Law attributes to a residue clause an intention to sweep in everything not effectually disposed of, and that altogether irrespective of what items the testator may have contemplated as possibly falling within this category. This rule has, I think, been expressed somewhat as follows: When there is a general residue clause operative as from the date of death, partial intestacy is impossible, except on failure of a residuary legatee.

 

The emphasis is mine. Of course the right to a croft may fall to be treated as the intestate estate of a deceased crofter in terms of section 10(5) of the Act if a bequest of the tenancy becomes null and void under the section, and one sees in sections 10(1), (2) and (4)(a) the circumstances in which such a bequest may become null and void.
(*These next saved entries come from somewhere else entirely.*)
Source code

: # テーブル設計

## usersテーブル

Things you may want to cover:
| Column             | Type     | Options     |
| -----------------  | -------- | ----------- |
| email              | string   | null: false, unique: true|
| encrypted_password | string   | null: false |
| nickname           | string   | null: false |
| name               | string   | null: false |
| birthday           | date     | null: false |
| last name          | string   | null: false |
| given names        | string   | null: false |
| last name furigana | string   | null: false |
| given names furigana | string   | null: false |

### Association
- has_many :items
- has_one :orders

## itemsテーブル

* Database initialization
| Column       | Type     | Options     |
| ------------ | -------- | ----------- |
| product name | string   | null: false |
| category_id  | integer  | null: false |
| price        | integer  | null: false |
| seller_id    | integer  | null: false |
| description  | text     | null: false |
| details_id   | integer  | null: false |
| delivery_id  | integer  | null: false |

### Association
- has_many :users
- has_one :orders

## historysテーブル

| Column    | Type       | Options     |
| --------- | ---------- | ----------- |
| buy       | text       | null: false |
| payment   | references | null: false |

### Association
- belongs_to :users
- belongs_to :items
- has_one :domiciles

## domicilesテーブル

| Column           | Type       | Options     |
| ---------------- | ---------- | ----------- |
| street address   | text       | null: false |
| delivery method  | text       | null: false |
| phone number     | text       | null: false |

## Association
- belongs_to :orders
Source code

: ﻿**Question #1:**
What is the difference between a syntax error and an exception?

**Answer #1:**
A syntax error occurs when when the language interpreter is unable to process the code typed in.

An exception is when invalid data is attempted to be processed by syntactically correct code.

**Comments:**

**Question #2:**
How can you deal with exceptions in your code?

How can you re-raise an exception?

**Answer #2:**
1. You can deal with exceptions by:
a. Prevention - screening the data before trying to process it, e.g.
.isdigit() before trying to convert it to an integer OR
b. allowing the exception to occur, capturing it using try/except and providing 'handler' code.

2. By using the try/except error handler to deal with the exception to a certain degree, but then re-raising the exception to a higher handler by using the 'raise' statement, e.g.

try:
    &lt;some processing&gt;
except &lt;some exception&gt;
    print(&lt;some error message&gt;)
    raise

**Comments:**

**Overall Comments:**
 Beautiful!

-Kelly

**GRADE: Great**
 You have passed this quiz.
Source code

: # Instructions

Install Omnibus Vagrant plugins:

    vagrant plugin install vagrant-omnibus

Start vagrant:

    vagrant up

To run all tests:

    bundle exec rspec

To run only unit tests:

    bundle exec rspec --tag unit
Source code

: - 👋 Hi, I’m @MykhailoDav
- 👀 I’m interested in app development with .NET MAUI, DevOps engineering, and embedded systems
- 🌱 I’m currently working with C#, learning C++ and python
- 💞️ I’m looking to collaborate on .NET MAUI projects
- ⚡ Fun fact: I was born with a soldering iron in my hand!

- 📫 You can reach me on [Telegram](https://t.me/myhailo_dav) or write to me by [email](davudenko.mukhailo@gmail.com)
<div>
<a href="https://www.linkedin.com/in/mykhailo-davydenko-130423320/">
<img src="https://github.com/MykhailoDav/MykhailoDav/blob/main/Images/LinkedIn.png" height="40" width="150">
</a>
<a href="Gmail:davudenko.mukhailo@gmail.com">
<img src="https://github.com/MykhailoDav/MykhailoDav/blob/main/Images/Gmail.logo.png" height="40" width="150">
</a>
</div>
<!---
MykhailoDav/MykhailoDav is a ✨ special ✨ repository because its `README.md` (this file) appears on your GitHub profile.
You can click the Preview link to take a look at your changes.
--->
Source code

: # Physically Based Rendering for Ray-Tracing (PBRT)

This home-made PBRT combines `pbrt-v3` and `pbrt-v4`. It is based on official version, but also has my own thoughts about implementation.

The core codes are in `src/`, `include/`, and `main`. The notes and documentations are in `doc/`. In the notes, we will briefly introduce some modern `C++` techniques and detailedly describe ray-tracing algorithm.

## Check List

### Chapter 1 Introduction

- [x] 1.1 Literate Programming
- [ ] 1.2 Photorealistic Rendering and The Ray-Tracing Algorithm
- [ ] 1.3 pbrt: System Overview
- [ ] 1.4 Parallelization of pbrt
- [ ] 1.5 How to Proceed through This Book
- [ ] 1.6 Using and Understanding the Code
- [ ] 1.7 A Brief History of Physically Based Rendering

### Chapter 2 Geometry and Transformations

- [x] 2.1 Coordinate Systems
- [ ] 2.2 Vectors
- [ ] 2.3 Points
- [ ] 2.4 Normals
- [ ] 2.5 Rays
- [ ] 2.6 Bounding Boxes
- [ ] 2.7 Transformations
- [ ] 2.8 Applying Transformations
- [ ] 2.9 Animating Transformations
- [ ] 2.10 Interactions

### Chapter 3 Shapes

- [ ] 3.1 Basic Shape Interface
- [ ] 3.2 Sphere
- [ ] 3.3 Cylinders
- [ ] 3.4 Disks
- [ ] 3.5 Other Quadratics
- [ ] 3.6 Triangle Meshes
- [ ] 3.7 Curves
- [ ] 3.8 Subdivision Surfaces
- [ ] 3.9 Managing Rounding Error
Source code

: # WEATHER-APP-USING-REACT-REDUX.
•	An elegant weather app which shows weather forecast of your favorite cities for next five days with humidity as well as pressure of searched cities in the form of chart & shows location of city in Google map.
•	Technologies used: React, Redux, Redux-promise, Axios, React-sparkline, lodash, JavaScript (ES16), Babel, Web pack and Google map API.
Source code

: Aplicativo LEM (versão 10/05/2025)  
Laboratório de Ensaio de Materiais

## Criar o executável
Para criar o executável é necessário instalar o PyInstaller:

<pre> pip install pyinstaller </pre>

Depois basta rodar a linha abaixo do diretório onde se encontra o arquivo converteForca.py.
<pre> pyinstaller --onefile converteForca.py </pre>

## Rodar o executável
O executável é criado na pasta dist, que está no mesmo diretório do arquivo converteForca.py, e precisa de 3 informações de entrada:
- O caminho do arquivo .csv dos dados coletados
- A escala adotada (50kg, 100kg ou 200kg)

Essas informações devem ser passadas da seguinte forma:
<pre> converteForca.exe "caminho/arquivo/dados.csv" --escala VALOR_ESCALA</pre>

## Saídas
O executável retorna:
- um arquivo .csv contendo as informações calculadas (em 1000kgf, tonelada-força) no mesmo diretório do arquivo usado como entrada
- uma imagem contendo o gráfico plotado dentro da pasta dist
Significantly, the fact that the tenancy of a croft has been bequeathed as part of a bequest of residue rather than by means of a specific bequest is not one of these circumstances.

 

[30] I do not think that it is necessary now to consider in detail the various decisions of the Land Court (all of which predated the 1955 Act) to which I was referred. I am inclined to agree with counsel for the pursuer that they afford more support for her position than for the position taken up by the defender. But I do not attach much weight to them in the context of this case, preferring to base my decision upon what seems to me to be the plain meaning and intent of Mr Gardner's will coupled with the fact that, as it appears to me, there is nothing in section 10 of the Act to suggest that only a specific bequest of the tenancy of a croft will meet the requirements of the section.

 

[31] On the whole matter I am persuaded that the sheriff reached the correct conclusion on the question argued before him at the diet of debate, and I have therefore refused the appeal.

 

[32] It was agreed that the expenses of the appeal and of the debate should be awarded to whichever party was successful in the appeal. It was also agreed that I should sanction the employment of junior counsel, and I am satisfied that it would be appropriate to do this.

 

[33] In addition to the authorities already mentioned I was also referred to MacDonald v Dalgleish 1894 21R 900, Anderson v Barclay-Harvey 1917 SLCR 65, Campbell v Department of Agriculture 1936 SCLR 20, Meston: The Succession (Scotland) Act 1964 (5th Edn) at page 127 and Stair Memorial Encyclopaedia, Volume 1 at paragraph 807.